The most involved of the Pay Transparency Act provisions is to require large public corporations, then large private businesses, then smaller private ones to produce annual gender salary gap reports. (This was, by the way, what was proposed in private member’s legislation brought forward unsuccessfully five times by former Liberal MLA Stephanie Cadieux.) 

The devil is always in the details, and it would have been polite if the province had spelled them out, but it appears it believes this wave of naming and shaming through a central registry and report will do much to suffice in driving down discrimination.

My sense is that the law is window dressing until we really know how the province will enforce compliance, and that any enforcement had better involve more discussions to allay the concerns of the business community because it’s more now of a virtue signal than a virtuous success. To be so it needs proper business input and buy-in, and I can’t see that in this so far. 

The law also has critics in employment law and human resources. 

It intervenes in two ways material to recruitment, neither likely material to the narrowing of the gender salary gap. 

Starting in November, employers will need to publicly provide salary ranges when they post job advertisements. The skeptic in me doubts posting a range of zero to $1 million will satisfy the requirement; it’ll require some specificity, but be superficial overall.

If they wish to thumb their noses, employers and employees have dozens of ways to collude and circumvent this – performance bonuses, project-related incentives, stock options, various allowances, vacation time, overtime, perquisites, and on and on. If either party wishes to entrench salary discrimination, there remain avenues galore. Short of a leak of everyone’s tax return, mischief can prevail.

Another intervention by the law is another area of dubious assistance. Once the legislation takes effect, it will become illegal to ask job applicants for information about their salary history. This will create a bit of a dance in the dark and likely many more failed recruitment efforts – something businesses do not have time to afford, particularly with the current labour shortages.

In my experience conducting hundreds of job interviews, even when there are clearly stated salary ranges there comes a stage in the process where the employer pragmatically needs to know if the candidate can be afforded. It is a waste of time for both of you otherwise; a meeting could have been an email.

You need to be able to ask about salary expectations, which, yes, of course, hints of one’s salary history. (I’ve occasionally been asked to prove it with a pay slip.) Even with this new posted salary range requirement, there are going to be times where it will be necessary to exceed it to get someone – as many businesses tell me they need to do today in this high-employment market. 

But if employers can’t broach the subject, there won’t at times be adequate information to compete for talent by straying from the budgeted range.
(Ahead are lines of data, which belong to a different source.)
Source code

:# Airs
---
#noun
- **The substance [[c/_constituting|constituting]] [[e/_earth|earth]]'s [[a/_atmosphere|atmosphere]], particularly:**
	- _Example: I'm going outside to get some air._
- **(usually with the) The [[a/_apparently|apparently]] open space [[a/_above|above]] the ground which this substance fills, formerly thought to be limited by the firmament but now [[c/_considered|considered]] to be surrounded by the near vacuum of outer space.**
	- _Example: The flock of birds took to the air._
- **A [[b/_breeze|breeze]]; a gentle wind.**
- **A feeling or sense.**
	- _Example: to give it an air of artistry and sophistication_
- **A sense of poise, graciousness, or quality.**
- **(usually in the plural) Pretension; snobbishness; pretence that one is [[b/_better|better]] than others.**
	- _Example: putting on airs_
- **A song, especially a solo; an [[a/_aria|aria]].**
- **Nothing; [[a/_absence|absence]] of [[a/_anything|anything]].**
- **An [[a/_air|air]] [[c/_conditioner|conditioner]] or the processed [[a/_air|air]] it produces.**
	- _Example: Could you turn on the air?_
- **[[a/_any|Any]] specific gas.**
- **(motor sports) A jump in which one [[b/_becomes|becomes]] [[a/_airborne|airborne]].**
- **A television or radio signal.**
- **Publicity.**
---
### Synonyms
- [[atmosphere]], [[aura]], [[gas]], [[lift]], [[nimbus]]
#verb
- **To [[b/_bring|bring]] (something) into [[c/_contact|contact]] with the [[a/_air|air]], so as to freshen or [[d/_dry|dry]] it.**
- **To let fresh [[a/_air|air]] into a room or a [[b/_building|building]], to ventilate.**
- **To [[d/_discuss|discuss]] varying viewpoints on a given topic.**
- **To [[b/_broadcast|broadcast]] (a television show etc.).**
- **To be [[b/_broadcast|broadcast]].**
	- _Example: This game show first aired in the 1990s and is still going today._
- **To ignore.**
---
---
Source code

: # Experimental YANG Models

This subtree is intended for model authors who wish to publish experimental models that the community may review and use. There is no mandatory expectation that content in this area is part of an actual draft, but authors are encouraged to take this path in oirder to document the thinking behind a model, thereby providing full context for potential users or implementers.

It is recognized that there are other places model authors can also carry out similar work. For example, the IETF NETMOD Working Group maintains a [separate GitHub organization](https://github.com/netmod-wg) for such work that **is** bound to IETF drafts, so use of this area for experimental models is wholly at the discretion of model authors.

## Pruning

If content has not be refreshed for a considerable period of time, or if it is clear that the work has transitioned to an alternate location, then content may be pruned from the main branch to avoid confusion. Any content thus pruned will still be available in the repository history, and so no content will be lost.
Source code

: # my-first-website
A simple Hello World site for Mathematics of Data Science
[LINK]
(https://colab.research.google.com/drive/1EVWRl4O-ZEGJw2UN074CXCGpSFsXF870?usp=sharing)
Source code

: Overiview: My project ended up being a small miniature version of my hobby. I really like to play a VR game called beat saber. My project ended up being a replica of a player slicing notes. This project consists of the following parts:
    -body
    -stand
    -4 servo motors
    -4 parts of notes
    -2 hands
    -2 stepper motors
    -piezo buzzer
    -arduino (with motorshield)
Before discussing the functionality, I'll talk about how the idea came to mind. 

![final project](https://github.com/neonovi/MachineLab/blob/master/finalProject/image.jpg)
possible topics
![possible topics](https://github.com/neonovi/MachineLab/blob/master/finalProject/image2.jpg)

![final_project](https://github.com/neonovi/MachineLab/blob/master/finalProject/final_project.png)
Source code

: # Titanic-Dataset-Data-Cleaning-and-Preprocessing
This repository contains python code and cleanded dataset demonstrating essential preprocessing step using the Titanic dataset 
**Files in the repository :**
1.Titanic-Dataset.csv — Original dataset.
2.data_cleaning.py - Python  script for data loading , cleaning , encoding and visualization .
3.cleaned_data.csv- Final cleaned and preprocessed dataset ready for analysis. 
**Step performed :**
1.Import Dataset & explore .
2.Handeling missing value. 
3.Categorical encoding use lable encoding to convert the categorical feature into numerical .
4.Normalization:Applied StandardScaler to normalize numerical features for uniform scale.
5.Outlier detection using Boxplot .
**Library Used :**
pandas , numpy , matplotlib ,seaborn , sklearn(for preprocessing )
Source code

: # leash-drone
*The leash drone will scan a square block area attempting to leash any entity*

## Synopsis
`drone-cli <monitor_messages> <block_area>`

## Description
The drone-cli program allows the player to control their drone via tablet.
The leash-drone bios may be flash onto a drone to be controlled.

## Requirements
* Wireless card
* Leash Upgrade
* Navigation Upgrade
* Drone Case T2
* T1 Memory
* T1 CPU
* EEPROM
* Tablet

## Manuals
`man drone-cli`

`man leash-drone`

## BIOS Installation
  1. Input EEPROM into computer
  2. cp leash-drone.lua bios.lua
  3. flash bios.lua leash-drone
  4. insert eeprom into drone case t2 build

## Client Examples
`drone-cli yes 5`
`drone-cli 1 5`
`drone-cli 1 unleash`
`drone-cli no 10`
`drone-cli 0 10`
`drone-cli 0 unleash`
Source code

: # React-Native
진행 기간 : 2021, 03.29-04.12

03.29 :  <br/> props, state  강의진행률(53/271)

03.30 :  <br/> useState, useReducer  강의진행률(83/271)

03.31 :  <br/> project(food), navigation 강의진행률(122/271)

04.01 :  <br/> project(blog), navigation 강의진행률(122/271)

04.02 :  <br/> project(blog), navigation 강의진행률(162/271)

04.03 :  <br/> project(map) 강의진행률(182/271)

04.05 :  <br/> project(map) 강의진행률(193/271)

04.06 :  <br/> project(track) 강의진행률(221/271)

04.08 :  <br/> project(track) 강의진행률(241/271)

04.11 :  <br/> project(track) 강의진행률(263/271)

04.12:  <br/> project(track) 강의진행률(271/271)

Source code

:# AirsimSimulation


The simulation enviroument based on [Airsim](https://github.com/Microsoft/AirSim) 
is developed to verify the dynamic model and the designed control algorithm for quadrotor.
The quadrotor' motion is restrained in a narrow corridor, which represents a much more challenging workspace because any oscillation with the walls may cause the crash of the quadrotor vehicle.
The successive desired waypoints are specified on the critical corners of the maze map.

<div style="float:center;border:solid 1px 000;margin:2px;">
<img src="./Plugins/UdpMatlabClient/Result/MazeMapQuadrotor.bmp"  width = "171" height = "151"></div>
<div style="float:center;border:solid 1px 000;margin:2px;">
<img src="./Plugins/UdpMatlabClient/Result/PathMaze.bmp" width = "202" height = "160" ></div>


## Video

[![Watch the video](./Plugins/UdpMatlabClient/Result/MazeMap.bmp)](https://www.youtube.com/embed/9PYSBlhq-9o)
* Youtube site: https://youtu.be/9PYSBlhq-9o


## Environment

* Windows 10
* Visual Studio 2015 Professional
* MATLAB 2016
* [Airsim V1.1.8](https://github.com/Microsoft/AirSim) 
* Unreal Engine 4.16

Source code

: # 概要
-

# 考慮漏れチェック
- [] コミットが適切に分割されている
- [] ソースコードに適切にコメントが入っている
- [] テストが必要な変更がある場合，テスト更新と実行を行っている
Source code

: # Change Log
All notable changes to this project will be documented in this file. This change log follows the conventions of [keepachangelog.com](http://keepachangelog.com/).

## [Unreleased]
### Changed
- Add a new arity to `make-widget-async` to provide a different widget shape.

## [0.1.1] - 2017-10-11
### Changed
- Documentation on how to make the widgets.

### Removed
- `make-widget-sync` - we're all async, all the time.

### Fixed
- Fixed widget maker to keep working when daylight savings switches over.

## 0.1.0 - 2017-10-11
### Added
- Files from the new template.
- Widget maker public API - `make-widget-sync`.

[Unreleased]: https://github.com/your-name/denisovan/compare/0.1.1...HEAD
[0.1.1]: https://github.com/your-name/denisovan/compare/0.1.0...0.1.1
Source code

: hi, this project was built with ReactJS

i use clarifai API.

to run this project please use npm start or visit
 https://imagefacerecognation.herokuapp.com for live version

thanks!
In a competitive job market, I can anticipate where an offer will be insufficient unless that person tells you – and in effect breaks the spirit of this provision in the law that advantages employees over employers. 

You won’t be able to ask the applicant why he, she or they wouldn’t accept an offer; to do so would be to veer into expectations compared to the offer. You won’t get the best person because you won’t know what it would have taken. This just doesn’t make sense.

The law will outlaw any punishment against employees who share their salary information with other employees or potential recruits. I’ve never witnessed this, but I sense the provision has a good intention of policing the gap. In other jurisdictions it has been credited with narrowing it. We need to speak out on the salary gap, but the law won’t do more than symbolically speak.

Kirk LaPointe is publisher and executive editor of Business in Vancouver and vice-president, editorial, of Glacier Media.